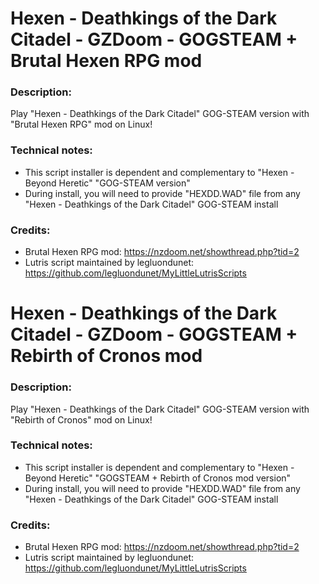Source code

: # Hexen - Deathkings of the Dark Citadel - GZDoom - GOGSTEAM + Brutal Hexen RPG mod
### Description:
Play "Hexen - Deathkings of the Dark Citadel" GOG-STEAM version with "Brutal Hexen RPG" mod on Linux!
### Technical notes:
- This script installer is dependent and complementary to "Hexen - Beyond Heretic" "GOG-STEAM version"
- During install, you will need to provide "HEXDD.WAD" file from any "Hexen - Deathkings of the Dark Citadel" GOG-STEAM install
### Credits:
- Brutal Hexen RPG mod: https://nzdoom.net/showthread.php?tid=2
- Lutris script maintained by legluondunet: https://github.com/legluondunet/MyLittleLutrisScripts


# Hexen - Deathkings of the Dark Citadel - GZDoom - GOGSTEAM + Rebirth of Cronos mod
### Description:
Play "Hexen - Deathkings of the Dark Citadel" GOG-STEAM version with "Rebirth of Cronos" mod on Linux!
### Technical notes:
- This script installer is dependent and complementary to "Hexen - Beyond Heretic" "GOGSTEAM + Rebirth of Cronos mod version"
- During install, you will need to provide "HEXDD.WAD" file from any "Hexen - Deathkings of the Dark Citadel" GOG-STEAM install
### Credits:
- Brutal Hexen RPG mod: https://nzdoom.net/showthread.php?tid=2
- Lutris script maintained by legluondunet: https://github.com/legluondunet/MyLittleLutrisScripts
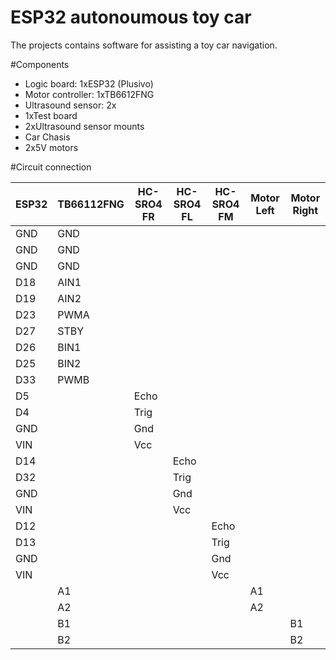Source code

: # ESP32 autonoumous toy car
The projects contains software for assisting a toy car navigation.

#Components

- Logic board: 1xESP32 (Plusivo)
- Motor controller: 1xTB6612FNG
- Ultrasound sensor: 2x
- 1xTest board
- 2xUltrasound sensor mounts
- Car Chasis
- 2x5V motors

#Circuit connection

| ESP32 | TB66112FNG | HC-SRO4 FR | HC-SRO4 FL | HC-SRO4 FM | Motor Left | Motor Right |
|-------|------------|------------|------------|------------|------------|-------------|
| GND   | GND        |            |            |            |            |             |
| GND   | GND        |            |            |            |            |             |
| GND   | GND        |            |            |            |            |             |
| D18   | AIN1       |            |            |            |            |             |
| D19   | AIN2       |            |            |            |            |             |
| D23   | PWMA       |            |            |            |            |             |
| D27   | STBY       |            |            |            |            |             |
| D26   | BIN1       |            |            |            |            |             |
| D25   | BIN2       |            |            |            |            |             |
| D33   | PWMB       |            |            |            |            |             |
| D5    |            | Echo       |            |            |            |             |
| D4    |            | Trig       |            |            |            |             |
| GND   |            | Gnd        |            |            |            |             |
| VIN   |            | Vcc        |            |            |            |             |
| D14   |            |            | Echo       |            |            |             |
| D32   |            |            | Trig       |            |            |             |
| GND   |            |            | Gnd        |            |            |             |
| VIN   |            |            | Vcc        |            |            |             |
| D12   |            |            |            | Echo       |            |             |
| D13   |            |            |            | Trig       |            |             |
| GND   |            |            |            | Gnd        |            |             |
| VIN   |            |            |            | Vcc        |            |             |
|       | A1         |            |            |            | A1         |             |
|       | A2         |            |            |            | A2         |             |
|       | B1         |            |            |            |            | B1          |
|       | B2         |            |            |            |            | B2          |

▶ **INSTRUCTIONS FOR THE TASK**: Whenever a line of the records holds the string "This", pick it out and copy it.

▶ **RESPONSE BOX**:
- This script installer is dependent and complementary to "Hexen - Beyond Heretic" "GOG-STEAM version"
- This script installer is dependent and complementary to "Hexen - Beyond Heretic" "GOGSTEAM + Rebirth of Cronos mod version"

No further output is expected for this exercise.